Copy each line of the records that holds the string "theoremstyle".

(Saved data entries)
"""

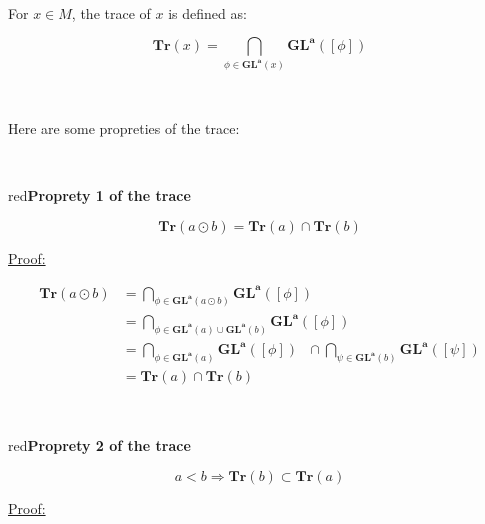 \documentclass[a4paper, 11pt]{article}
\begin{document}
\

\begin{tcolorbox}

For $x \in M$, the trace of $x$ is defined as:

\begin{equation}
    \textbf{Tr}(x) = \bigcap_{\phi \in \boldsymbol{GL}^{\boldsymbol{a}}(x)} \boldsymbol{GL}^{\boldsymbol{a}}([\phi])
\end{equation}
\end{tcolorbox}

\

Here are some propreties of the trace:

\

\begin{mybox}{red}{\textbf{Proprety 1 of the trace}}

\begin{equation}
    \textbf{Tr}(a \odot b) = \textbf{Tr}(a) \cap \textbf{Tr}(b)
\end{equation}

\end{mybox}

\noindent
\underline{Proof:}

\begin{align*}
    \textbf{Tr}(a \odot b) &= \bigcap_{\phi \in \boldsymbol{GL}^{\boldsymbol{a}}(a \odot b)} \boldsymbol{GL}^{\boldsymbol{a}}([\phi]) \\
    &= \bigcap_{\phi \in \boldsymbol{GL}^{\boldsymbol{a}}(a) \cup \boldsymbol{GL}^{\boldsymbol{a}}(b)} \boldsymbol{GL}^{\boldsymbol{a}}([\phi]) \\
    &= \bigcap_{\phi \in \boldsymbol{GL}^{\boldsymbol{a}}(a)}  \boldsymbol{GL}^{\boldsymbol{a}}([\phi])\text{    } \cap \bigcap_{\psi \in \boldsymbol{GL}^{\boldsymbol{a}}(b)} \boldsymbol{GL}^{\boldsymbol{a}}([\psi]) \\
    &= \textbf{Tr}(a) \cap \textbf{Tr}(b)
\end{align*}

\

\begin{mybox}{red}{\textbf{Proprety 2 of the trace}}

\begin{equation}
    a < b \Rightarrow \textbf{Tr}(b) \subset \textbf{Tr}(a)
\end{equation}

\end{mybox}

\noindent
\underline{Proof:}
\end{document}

"""
"""

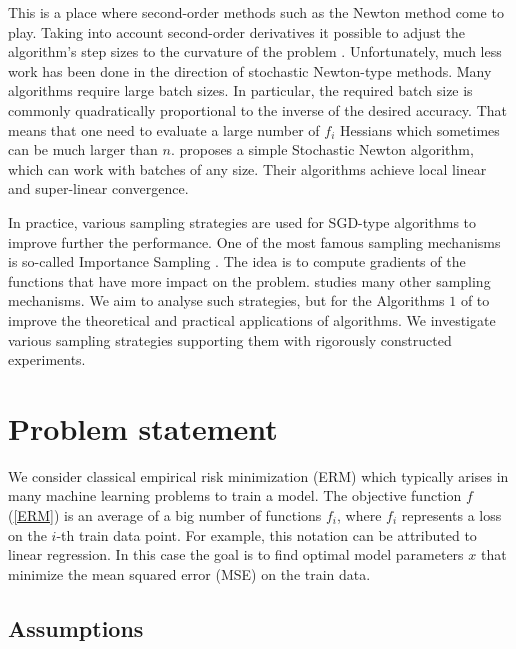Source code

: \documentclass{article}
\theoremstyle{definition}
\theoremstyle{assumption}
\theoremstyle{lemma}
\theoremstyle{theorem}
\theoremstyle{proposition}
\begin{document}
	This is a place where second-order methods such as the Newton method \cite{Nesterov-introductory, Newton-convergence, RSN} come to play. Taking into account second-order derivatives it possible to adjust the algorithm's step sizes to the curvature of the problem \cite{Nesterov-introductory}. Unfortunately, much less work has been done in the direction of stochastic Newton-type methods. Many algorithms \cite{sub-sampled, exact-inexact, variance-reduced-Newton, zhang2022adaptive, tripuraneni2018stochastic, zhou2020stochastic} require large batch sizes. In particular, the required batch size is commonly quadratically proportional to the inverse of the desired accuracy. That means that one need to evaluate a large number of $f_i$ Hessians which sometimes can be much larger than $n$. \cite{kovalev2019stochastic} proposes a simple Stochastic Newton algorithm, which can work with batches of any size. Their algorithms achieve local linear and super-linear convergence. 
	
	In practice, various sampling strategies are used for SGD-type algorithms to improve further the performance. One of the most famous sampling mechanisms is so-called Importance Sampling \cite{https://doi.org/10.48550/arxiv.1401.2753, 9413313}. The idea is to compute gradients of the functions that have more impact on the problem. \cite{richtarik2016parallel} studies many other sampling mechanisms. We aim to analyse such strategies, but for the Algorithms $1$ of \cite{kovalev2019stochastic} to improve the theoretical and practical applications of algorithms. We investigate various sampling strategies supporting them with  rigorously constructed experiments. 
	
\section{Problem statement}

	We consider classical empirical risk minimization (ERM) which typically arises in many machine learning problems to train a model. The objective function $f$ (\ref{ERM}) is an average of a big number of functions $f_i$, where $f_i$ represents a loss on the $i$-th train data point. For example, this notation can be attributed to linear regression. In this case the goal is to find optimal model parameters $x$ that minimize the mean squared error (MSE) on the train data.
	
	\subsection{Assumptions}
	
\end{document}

"""

→ EXERCISE RESULT:
\theoremstyle{definition}
\theoremstyle{assumption}
\theoremstyle{lemma}
\theoremstyle{theorem}
\theoremstyle{proposition}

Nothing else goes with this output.